YOUR TASK: Return the full listing exactly as it is written.

DATASET EXCERPTS:
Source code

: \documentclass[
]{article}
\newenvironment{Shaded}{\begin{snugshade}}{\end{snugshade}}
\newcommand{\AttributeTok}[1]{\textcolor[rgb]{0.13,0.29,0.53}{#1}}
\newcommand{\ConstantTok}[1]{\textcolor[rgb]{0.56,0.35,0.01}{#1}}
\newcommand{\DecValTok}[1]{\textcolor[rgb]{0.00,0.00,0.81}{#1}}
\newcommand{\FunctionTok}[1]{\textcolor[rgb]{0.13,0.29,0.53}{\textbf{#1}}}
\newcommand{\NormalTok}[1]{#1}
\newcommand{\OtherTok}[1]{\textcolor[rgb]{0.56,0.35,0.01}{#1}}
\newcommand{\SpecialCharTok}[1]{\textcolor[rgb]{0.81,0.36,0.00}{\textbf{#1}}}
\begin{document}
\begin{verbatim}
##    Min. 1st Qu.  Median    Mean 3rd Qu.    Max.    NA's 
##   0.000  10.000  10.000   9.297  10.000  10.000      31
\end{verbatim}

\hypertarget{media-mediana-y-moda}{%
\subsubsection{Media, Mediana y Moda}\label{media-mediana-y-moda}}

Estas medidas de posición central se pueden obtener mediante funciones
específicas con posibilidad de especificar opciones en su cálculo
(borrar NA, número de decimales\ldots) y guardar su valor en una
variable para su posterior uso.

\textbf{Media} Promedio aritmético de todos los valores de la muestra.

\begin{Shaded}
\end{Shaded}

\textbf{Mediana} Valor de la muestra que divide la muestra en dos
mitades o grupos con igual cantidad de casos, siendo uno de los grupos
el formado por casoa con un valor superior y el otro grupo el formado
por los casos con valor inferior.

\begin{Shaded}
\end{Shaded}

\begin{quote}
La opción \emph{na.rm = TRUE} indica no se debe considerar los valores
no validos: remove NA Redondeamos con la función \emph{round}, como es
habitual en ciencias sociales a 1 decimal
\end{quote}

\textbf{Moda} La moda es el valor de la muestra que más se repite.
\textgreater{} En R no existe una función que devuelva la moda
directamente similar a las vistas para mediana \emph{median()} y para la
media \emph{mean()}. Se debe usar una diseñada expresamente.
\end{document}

OUTPUT FOR THIS EXERCISE:
Source code

: \documentclass[
]{article}
\newenvironment{Shaded}{\begin{snugshade}}{\end{snugshade}}
\newcommand{\AttributeTok}[1]{\textcolor[rgb]{0.13,0.29,0.53}{#1}}
\newcommand{\ConstantTok}[1]{\textcolor[rgb]{0.56,0.35,0.01}{#1}}
\newcommand{\DecValTok}[1]{\textcolor[rgb]{0.00,0.00,0.81}{#1}}
\newcommand{\FunctionTok}[1]{\textcolor[rgb]{0.13,0.29,0.53}{\textbf{#1}}}
\newcommand{\NormalTok}[1]{#1}
\newcommand{\OtherTok}[1]{\textcolor[rgb]{0.56,0.35,0.01}{#1}}
\newcommand{\SpecialCharTok}[1]{\textcolor[rgb]{0.81,0.36,0.00}{\textbf{#1}}}
\begin{document}
\begin{verbatim}
##    Min. 1st Qu.  Median    Mean 3rd Qu.    Max.    NA's 
##   0.000  10.000  10.000   9.297  10.000  10.000      31
\end{verbatim}

\hypertarget{media-mediana-y-moda}{%
\subsubsection{Media, Mediana y Moda}\label{media-mediana-y-moda}}

Estas medidas de posición central se pueden obtener mediante funciones
específicas con posibilidad de especificar opciones en su cálculo
(borrar NA, número de decimales\ldots) y guardar su valor en una
variable para su posterior uso.

\textbf{Media} Promedio aritmético de todos los valores de la muestra.

\begin{Shaded}
\end{Shaded}

\textbf{Mediana} Valor de la muestra que divide la muestra en dos
mitades o grupos con igual cantidad de casos, siendo uno de los grupos
el formado por casoa con un valor superior y el otro grupo el formado
por los casos con valor inferior.

\begin{Shaded}
\end{Shaded}

\begin{quote}
La opción \emph{na.rm = TRUE} indica no se debe considerar los valores
no validos: remove NA Redondeamos con la función \emph{round}, como es
habitual en ciencias sociales a 1 decimal
\end{quote}

\textbf{Moda} La moda es el valor de la muestra que más se repite.
\textgreater{} En R no existe una función que devuelva la moda
directamente similar a las vistas para mediana \emph{median()} y para la
media \emph{mean()}. Se debe usar una diseñada expresamente.
\end{document}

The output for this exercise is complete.